Eli Manning is Retiring

With any good Hall of Fame discussion, the benchmarks for inclusion are critical. In the next few years, we will see those benchmarks defined quite clearly for NFL quarterbacks. Eli Manning will retire this week, having spent his entire career with the New York Giants. Philip Rivers is nearing the end of his career, spent entirely with the Chargers.

If you remember the 2004 draft, Manning had decided he wanted no part of the Chargers, selecting first in the draft. San Diego picked him anyway. The Giants, selecting fourth, picked Rivers. They were immediately exchanged for each other, along with three more picks going to the Chargers.

The two quarterbacks will always be linked in many ways, and this discussion only adds one more link.

Both currently have 125 wins, including playoffs, as quarterbacks, tied for ninth among signal-callers since 1974. That 125 figure alone would likely be enough to satisfy the Hall. Except for two notable benchmarks. Manning has two Super Bowl wins, and was the MVP in both games. But when it comes to statistical achievements, you’d have a hard time understanding how he kept his starting job for so long. His TD/Int ratio is 384/253 and his yardage per pass attempt is 7.04. You can look up other Hall inclusions and candidates and see that his numbers aren’t exceptional in any way.

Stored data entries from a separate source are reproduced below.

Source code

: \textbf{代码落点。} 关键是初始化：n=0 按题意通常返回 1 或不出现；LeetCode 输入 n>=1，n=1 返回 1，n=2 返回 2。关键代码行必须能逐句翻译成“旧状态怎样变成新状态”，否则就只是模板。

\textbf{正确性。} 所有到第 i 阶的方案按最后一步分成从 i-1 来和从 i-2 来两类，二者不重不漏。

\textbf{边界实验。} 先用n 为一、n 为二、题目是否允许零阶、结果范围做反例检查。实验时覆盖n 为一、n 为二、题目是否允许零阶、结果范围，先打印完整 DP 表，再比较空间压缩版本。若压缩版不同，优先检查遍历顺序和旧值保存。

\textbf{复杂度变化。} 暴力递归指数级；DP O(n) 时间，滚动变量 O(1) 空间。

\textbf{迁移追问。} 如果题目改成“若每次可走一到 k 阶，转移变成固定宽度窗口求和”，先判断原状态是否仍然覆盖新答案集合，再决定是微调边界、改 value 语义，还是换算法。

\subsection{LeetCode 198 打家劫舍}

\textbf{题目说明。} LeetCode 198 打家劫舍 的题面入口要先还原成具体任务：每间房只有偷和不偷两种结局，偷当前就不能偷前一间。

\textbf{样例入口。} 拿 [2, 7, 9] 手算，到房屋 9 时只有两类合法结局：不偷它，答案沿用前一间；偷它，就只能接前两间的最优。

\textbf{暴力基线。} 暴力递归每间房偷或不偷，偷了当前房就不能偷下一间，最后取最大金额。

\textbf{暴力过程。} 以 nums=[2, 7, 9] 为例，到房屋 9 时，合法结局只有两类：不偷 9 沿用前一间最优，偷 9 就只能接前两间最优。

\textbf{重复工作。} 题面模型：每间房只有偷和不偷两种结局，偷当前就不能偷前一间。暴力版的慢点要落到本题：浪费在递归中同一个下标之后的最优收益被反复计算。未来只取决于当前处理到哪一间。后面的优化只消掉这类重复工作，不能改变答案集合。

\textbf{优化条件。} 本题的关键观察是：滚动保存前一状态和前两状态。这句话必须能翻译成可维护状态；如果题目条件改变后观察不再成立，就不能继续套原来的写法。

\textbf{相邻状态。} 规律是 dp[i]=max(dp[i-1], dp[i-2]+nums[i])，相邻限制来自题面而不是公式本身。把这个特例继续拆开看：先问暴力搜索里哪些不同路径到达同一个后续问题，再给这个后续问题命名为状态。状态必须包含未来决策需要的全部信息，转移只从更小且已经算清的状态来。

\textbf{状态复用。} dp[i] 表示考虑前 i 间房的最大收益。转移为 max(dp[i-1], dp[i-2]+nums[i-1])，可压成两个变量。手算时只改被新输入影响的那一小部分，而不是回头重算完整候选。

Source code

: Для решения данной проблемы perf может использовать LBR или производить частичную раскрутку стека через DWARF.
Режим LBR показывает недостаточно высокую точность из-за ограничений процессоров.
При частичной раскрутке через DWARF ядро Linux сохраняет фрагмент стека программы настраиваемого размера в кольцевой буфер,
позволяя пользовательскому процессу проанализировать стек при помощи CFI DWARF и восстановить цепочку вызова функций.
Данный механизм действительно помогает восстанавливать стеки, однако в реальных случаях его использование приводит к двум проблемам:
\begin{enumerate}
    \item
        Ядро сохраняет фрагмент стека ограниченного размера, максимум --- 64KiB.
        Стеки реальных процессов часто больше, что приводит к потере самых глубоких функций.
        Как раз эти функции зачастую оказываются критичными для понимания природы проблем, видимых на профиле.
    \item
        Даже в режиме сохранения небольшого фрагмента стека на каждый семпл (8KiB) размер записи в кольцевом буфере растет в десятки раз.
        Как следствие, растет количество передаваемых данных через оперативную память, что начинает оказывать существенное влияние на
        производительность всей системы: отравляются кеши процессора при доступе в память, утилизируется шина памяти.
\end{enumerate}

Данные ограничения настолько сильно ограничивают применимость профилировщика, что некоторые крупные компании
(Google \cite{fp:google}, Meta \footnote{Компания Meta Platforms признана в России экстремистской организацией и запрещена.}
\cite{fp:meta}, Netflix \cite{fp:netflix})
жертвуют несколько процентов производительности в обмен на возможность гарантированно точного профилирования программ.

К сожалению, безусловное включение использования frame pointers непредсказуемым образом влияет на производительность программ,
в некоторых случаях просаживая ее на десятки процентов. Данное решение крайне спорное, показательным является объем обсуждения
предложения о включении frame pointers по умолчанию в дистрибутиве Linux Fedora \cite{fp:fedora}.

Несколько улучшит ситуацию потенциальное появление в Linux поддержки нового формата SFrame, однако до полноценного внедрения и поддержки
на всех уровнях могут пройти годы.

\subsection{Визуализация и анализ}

Rivers has those numbers (411/208, 7.81). But try and remember the last time the Chargers did anything worth celebrating in the playoffs. Only a couple of modern Hall of Fame quarterbacks never played in a Super Bowl. Warren Moon, whose NFL career would have been much longer if not for the absurd idea that quarterbacks must be white (thankfully, long since discarded) and Dan Fouts, who played a major role in defining the modern quarterback.

Manning is on a very short list of players owning two Rozelle trophies: Tom Brady, Joe Montana, Terry Bradshaw, Bart Starr, and Manning. Does that defeat the statistical argument against him? Does Rivers, 0-1 in Conference Championship appearances, get in on statistics alone?

With a set of exceptional automatic enshrinees approaching in Peyton Manning, Brady, Drew Brees, Ben Roethlisberger and Aaron Rodgers, have the sticks moved far enough forward that neither will make it? Or do we celebrate the quarterback enough that there’s room for both extremes?